Dentrita’s fronds swayed as she shook her head in a slow breeze. “A nut that hides in the dirt cannot understand a sapling’s song. Sometimes, we must live with our own heavy mysteries for a while before earning the answer meant only for us.” 

“But I dislike variables,” the silver doll confessed. “Especially when it’s <me>.”  

Dendrita raised her face to the sun and gave a splinter-lined smile. “Variance is just the mystic knot between wind, earth, water, fire—oh, and heart. And we do not mock the root for its winding journey.” 

“So . . . I should defer my destiny for another day, right?” The Little Smoleroid asked. Her sigh was too small to budge a single leaf this time. “Affirmative.” 

The silver doll wiled away the brightest span of the afternoon by the Leftling Stream. Sorting the finest pebbles with Dendrita and decorating the shoreline seemed a highly acceptable way to utilize her skill set, after all. 

The Little Smoleroid took particular care to add her own laser flare to each specimen, etching her chosen stones with geometric gibberish . . . coordinates, maybe? 

Immaterial! This garble of ghost codes had NO hold over her anymore. She would forge a new command path for herself—

“I suppose ‘function’ does include ‘fun’ in its first syllable,” the Little Smoleroid mused.  

“Ah. You’ve mastered the trick,” Dendrita said with a resinous twinkle in her eyes. She blinked, and a liquid drop of gold slipped from her eye and hardened into an amber tear. “Here—a keepsake to celebrate this moment.”

"Thank you! I’ll treasure this precious sample forever,” the Little Smoleroid said, pocketing her third snatch of wonder since falling from the sky at dawn. 

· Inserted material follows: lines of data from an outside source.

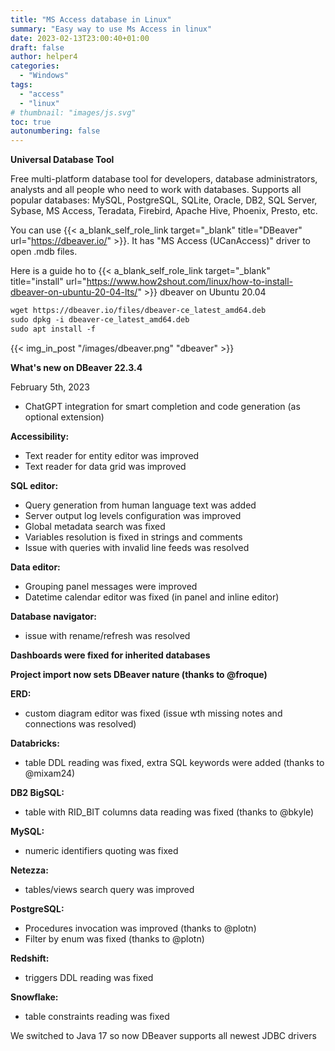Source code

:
 ```yaml
---
title: "MS Access database in Linux"
summary: "Easy way to use Ms Access in linux"
date: 2023-02-13T23:00:40+01:00
draft: false
author: helper4
categories:
  - "Windows"
tags:
  - "access"
  - "linux"
# thumbnail: "images/js.svg"
toc: true
autonumbering: false
---
```


**Universal Database Tool**

Free multi-platform database tool for developers, database administrators, analysts and all people who need to work with databases. Supports all popular databases: MySQL, PostgreSQL, SQLite, Oracle, DB2, SQL Server, Sybase, MS Access, Teradata, Firebird, Apache Hive, Phoenix, Presto, etc.

You can use {{< a_blank_self_role_link target="_blank" title="DBeaver" url="https://dbeaver.io/" >}}. It has "MS Access (UCanAccess)" driver to open .mdb files.

Here is a guide ho to  {{< a_blank_self_role_link target="_blank" title="install" url="https://www.how2shout.com/linux/how-to-install-dbeaver-on-ubuntu-20-04-lts/" >}} dbeaver on Ubuntu 20.04
```md
wget https://dbeaver.io/files/dbeaver-ce_latest_amd64.deb
sudo dpkg -i dbeaver-ce_latest_amd64.deb
sudo apt install -f
``` 


{{< img_in_post "/images/dbeaver.png" "dbeaver" >}}


**What's new on DBeaver 22.3.4**

February 5th, 2023

- ChatGPT integration for smart completion and code generation (as optional extension)

**Accessibility:**

- Text reader for entity editor was improved
- Text reader for data grid was improved 

**SQL editor:**

- Query generation from human language text was added
- Server output log levels configuration was improved
- Global metadata search was fixed
- Variables resolution is fixed in strings and comments
- Issue with queries with invalid line feeds was resolved 

**Data editor:**

- Grouping panel messages were improved
- Datetime calendar editor was fixed (in panel and inline editor) 

**Database navigator:**
- issue with rename/refresh was resolved

**Dashboards were fixed for inherited databases**

**Project import now sets DBeaver nature (thanks to @froque)**

**ERD:**
- custom diagram editor was fixed (issue wth missing notes and connections was resolved)

**Databricks:**
- table DDL reading was fixed, extra SQL keywords were added (thanks to @mixam24)

**DB2 BigSQL:** 
- table with RID_BIT columns data reading was fixed (thanks to @bkyle)

**MySQL:**
- numeric identifiers quoting was fixed

**Netezza:**
- tables/views search query was improved

**PostgreSQL:**

- Procedures invocation was improved (thanks to @plotn)
- Filter by enum was fixed (thanks to @plotn) 

**Redshift:**
- triggers DDL reading was fixed

**Snowflake:**
- table constraints reading was fixed

We switched to Java 17 so now DBeaver supports all newest JDBC drivers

Yet as daylight dimmed into the soft pink and lavender shimmer of the gloaming tide, her happily framed horizon blew apart as the sky above the Faerie Vale ripped wide open. 

A familiar silhouette tore through this starless void. It shared her own form, but—magnified to colossal proportions! A thirteen-foot silver robot with oversized blaster arms and blazing dual rocket boots hovered in the sky.

“Display Model 003, I tracked your last position to this rift. Why haven’t you reported back to headquarters yet?” the mega-doll demanded in a booming bass voice. 

The Little Smoleroid felt every gear and bolt in her body twist and tighten: enemy. Enemy! ENEMY. Yet she could not deny the summons despite the siren warning coursing through her frame. Her heel thrusters responded to the command as she flitted skyward to meet her behemoth twin. 

“Who are you to label me with such a strange name?” the silver doll retorted. “I don’t even know your designation!” 

“Are your logic circuits scrambled, tin crumpet?” the robot retorted. “I am Gargantroid Unit 1234, and YOU are just a miniature mimicrant of my majesty!” 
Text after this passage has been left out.